Yesteryear...

By Stephen Best

SNEINTON ROAD, FROM THE CORNER OF WINDMILL LANE: a postcard issued about 1905. This pleasant scene was to remain substantially unchanged until the 1950s, when wholesale redevelopment of the area took place, though by that time the cyclist would have found it inadvisable to be on the wrong side of the road, as he is in our picture.

The trees mark the end gardens of Notintone Place, and the houses between there and Windmill Lane remind us of the handsome domestic buildings which disappeared in the cause of progress. In this short stretch of road lived Frank Sketchley, music teacher; Edwin Gibson, parish clerk of St. Stephen’s; and William Sheldon Swift, painter and decorator. That gentleman’s signboard can be made out above the head of the pedestrian, who is about to pass the fine bay-windowed house on the corner of Windmill Lane, the home of Frederick Hoffmann, pork butcher.

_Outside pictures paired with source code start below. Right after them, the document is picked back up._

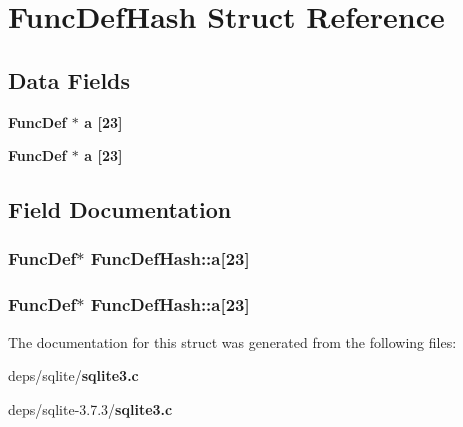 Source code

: \section{Func\-Def\-Hash Struct Reference}
\label{structFuncDefHash}
\subsection*{Data Fields}
\begin{CompactItemize}
\item 
\bf{Func\-Def} $\ast$ \bf{a} [23]
\item 
\bf{Func\-Def} $\ast$ \bf{a} [23]
\end{CompactItemize}


\subsection{Field Documentation}
\subsubsection{\setlength{\rightskip}{0pt plus 5cm}\bf{Func\-Def}$\ast$ \bf{Func\-Def\-Hash::a}[23]}\label{structFuncDefHash_7ab49da1a31b7f1cd436ffce9ce388c7}


\subsubsection{\setlength{\rightskip}{0pt plus 5cm}\bf{Func\-Def}$\ast$ \bf{Func\-Def\-Hash::a}[23]}\label{structFuncDefHash_7ab49da1a31b7f1cd436ffce9ce388c7}




The documentation for this struct was generated from the following files:\begin{CompactItemize}
\item 
deps/sqlite/\bf{sqlite3.c}\item 
deps/sqlite-3.7.3/\bf{sqlite3.c}\end{CompactItemize}
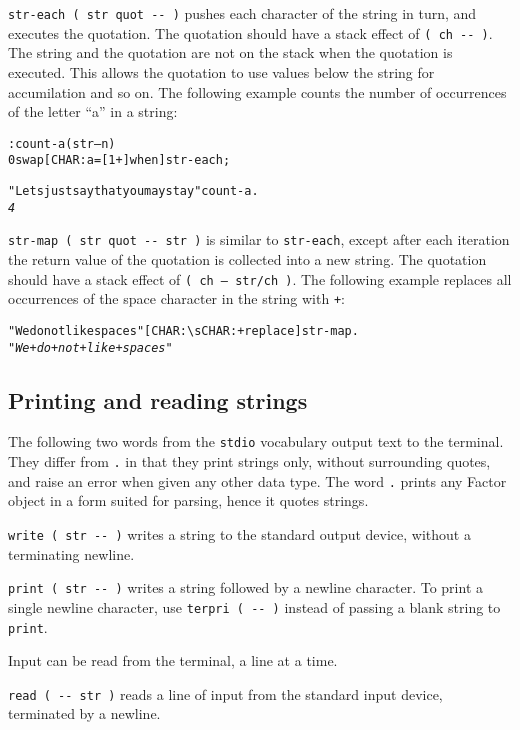 \documentclass[english]{article}
\begin{document}
\texttt{str-each ( str quot -{}- )} pushes each character of the string in turn, and executes the quotation. The quotation should have a stack effect of \texttt{( ch -{}- )}. The string and the quotation are not on the stack when the quotation is executed. This allows the quotation to use values below the string for accumilation and so on. The following example counts the number of occurrences of the letter ``a'' in a string:

\begin{alltt}
: count-a ( str -- n )
    0 swap [ CHAR: a = [ 1 + ] when ] str-each ;

"Lets just say that you may stay" count-a .
\emph{4}
\end{alltt}

\texttt{str-map ( str quot -{}- str )} is similar to \texttt{str-each}, except after each iteration the return value of the quotation is collected into a new string. The quotation should have a stack effect of \texttt{( ch -- str/ch )}. The following example replaces all occurrences of the space character in the string with \texttt{+}:

\begin{alltt}
"We do not like spaces" [ CHAR: \textbackslash{}s CHAR: + replace ] str-map .
\emph{"We+do+not+like+spaces"}
\end{alltt}

\subsection{Printing and reading strings}

The following two words from the \texttt{stdio} vocabulary output text to the terminal. They differ from \texttt{.}
in that they print strings only, without surrounding quotes, and raise
an error when given any other data type. The word \texttt{.} prints any Factor
object in a form suited for parsing, hence it quotes strings.

\texttt{write ( str -{}- )} writes a string to the standard output
device, without a terminating newline.

\texttt{print ( str -{}- )} writes a string followed by a newline
character. To print a single newline character, use \texttt{terpri (
-{}- )} instead of passing a blank string to \texttt{print}.

Input can be read from the terminal, a line at a time.

\texttt{read ( -{}- str )} reads a line of input from the standard
input device, terminated by a newline.
\end{document}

The lamp post on the left is at the end of Notintone Street, just outside Joseph Smith’s chemist’s shop. The pillar box, it is worth noting, was emptied eleven times each weekday between 5 a.m. and 10.30 p.m., with one morning and one evening collection on Sundays. Just to the left of the cyclist is the ’Paul Pry’ public house, with Henry Murphy’s grocery shop below it, on the corner of Byron Street.

Sneinton Road was very much Sneinton’s 'High Street' in the Edwardian era, and was a place of constant life and bustle.